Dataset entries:
<<<<

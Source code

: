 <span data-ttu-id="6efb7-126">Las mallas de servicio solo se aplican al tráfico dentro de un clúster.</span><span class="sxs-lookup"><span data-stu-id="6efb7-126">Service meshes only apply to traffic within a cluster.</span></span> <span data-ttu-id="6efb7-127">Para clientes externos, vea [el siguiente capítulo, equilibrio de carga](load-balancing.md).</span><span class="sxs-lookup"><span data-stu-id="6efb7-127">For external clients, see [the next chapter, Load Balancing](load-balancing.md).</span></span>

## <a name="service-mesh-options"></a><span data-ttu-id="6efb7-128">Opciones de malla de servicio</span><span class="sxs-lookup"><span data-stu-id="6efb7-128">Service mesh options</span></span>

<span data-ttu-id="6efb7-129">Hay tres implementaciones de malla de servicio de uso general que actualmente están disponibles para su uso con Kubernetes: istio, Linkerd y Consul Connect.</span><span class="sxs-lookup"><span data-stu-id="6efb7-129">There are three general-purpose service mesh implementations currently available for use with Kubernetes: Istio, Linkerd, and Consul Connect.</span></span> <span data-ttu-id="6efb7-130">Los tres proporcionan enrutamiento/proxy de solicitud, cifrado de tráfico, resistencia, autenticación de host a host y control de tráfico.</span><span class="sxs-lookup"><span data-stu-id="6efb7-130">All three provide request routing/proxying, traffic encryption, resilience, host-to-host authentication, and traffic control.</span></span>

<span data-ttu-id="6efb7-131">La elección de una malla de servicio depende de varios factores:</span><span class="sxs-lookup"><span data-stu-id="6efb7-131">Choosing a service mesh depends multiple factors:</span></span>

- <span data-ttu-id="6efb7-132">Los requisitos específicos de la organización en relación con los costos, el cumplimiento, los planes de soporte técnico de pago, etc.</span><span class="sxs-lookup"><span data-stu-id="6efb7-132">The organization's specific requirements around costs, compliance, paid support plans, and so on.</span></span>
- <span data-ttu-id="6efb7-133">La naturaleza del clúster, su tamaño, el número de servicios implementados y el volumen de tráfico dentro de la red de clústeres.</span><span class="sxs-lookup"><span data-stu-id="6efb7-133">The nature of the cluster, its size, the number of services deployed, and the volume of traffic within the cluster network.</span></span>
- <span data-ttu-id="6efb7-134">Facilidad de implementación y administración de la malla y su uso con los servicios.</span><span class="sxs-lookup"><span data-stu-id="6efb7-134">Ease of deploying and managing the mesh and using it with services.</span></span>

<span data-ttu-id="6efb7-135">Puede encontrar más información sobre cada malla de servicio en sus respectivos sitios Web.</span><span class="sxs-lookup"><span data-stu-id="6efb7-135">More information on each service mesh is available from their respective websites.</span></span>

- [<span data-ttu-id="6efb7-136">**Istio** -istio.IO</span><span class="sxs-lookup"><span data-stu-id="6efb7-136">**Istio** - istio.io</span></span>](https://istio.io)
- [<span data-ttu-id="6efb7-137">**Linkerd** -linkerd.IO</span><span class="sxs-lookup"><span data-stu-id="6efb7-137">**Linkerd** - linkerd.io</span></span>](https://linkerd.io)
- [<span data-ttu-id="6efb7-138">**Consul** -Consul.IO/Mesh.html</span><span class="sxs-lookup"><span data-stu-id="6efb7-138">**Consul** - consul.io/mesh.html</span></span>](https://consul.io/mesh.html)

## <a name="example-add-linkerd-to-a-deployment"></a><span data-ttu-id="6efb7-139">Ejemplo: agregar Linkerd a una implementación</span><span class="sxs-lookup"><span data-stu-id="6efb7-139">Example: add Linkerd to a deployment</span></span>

>>>>
<<<<

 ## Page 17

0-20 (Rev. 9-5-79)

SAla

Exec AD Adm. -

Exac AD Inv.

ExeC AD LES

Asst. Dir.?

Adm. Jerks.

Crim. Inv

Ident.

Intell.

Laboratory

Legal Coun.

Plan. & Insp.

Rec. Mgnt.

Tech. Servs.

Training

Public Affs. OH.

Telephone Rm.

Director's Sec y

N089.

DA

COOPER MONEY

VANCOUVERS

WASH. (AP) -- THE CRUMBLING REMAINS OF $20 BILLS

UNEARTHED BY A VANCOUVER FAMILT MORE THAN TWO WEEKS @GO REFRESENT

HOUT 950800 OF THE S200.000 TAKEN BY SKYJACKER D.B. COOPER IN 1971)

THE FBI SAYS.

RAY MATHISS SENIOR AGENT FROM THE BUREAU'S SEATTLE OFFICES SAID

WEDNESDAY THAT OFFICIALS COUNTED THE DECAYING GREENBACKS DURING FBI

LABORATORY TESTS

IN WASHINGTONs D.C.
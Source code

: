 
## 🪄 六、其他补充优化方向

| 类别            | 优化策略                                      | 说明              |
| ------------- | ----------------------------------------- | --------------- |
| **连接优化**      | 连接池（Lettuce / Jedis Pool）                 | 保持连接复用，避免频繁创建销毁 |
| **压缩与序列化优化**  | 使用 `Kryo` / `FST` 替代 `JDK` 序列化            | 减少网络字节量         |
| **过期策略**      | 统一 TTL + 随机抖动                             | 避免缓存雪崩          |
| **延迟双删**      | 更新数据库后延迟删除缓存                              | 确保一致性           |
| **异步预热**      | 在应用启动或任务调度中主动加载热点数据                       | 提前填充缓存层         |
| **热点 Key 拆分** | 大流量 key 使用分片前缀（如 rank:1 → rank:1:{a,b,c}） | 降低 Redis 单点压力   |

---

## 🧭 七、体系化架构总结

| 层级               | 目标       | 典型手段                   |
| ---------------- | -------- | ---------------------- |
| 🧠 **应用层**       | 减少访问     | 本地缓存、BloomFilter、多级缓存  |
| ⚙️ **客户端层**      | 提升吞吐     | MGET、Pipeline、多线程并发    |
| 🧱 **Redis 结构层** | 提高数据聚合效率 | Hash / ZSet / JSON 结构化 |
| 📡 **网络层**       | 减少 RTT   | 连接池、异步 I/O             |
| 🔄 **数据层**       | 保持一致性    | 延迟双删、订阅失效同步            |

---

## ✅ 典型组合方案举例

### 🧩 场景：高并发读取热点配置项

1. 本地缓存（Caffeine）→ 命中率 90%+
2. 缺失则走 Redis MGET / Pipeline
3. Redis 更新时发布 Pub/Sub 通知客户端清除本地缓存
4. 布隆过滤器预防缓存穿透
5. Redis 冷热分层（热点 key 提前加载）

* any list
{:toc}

>>>>
<<<<

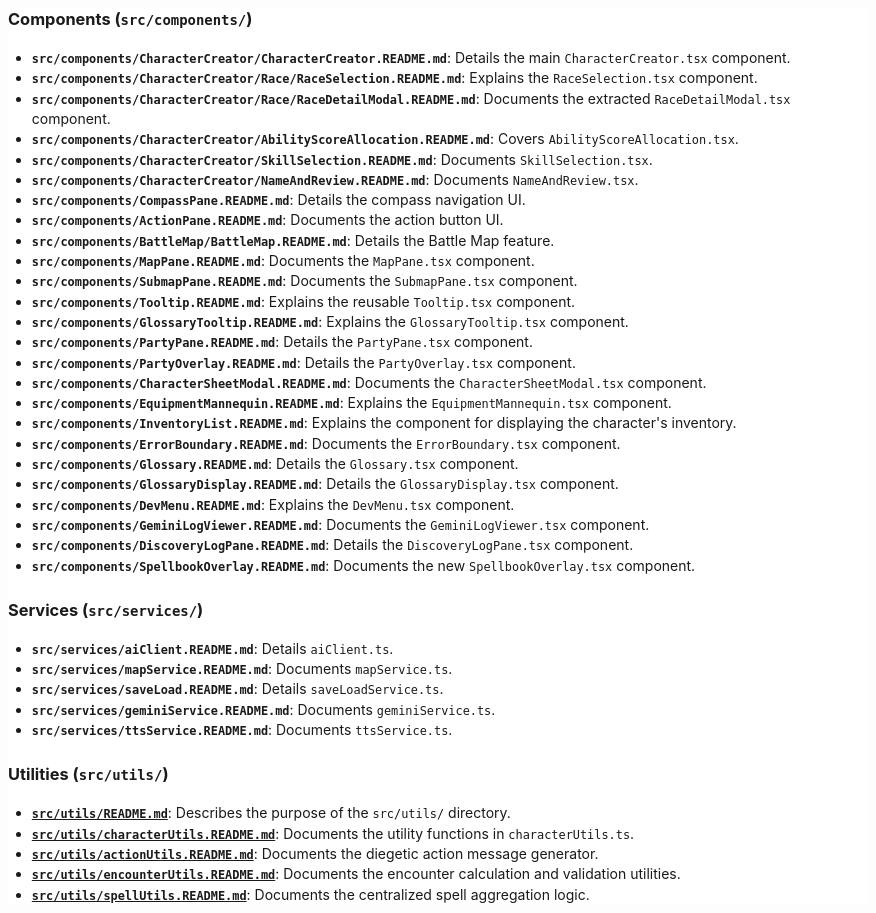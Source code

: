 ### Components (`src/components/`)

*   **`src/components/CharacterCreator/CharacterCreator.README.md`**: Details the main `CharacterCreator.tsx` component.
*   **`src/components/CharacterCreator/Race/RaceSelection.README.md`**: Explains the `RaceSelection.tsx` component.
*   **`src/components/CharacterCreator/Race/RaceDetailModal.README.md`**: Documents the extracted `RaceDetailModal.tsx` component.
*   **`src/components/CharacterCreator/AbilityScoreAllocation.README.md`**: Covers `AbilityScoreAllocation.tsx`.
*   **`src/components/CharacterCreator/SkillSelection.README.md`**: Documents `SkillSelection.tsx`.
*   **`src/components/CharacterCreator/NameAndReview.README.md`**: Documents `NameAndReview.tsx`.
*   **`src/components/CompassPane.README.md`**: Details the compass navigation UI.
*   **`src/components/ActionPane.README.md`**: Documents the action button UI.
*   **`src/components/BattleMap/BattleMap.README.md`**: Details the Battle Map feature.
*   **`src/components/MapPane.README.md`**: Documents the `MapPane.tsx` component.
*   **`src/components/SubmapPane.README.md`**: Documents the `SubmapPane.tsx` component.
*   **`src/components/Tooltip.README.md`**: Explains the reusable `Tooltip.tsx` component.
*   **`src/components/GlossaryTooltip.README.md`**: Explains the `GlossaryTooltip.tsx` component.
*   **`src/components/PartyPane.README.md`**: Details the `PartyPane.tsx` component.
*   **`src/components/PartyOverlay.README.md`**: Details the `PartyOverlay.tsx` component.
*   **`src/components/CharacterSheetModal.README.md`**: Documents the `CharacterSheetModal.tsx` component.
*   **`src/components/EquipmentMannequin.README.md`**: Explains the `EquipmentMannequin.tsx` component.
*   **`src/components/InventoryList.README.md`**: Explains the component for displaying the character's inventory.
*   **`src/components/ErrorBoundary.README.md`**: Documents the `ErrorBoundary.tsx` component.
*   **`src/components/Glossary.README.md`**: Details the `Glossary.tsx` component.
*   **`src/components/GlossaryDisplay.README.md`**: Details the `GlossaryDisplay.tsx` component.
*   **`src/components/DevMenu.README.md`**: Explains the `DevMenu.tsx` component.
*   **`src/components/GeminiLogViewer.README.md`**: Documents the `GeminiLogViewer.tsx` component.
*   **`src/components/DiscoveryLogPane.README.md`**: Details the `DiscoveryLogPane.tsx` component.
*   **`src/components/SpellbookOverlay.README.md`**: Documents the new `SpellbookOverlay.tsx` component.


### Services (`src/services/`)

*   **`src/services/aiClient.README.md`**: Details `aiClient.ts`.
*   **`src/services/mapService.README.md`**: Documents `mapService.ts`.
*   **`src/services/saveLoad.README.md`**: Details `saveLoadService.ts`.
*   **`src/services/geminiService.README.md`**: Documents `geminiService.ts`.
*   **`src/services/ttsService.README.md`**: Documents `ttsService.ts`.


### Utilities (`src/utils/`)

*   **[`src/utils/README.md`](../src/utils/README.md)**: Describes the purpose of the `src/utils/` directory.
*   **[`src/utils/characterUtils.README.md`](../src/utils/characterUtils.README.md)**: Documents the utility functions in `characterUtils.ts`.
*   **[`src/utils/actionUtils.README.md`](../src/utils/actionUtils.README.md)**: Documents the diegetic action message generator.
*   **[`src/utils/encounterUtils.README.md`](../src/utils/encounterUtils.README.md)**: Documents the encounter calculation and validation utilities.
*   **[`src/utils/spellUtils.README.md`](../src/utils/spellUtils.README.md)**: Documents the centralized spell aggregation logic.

>>>>

#### Task item
Return, unchanged, the run of lines above that opens with the line containing "and validation utilities." and closes with the line containing "spell aggregation logic.". Include both.

#### Solution to this exercise
*   **[`src/utils/encounterUtils.README.md`](../src/utils/encounterUtils.README.md)**: Documents the encounter calculation and validation utilities.
*   **[`src/utils/spellUtils.README.md`](../src/utils/spellUtils.README.md)**: Documents the centralized spell aggregation logic.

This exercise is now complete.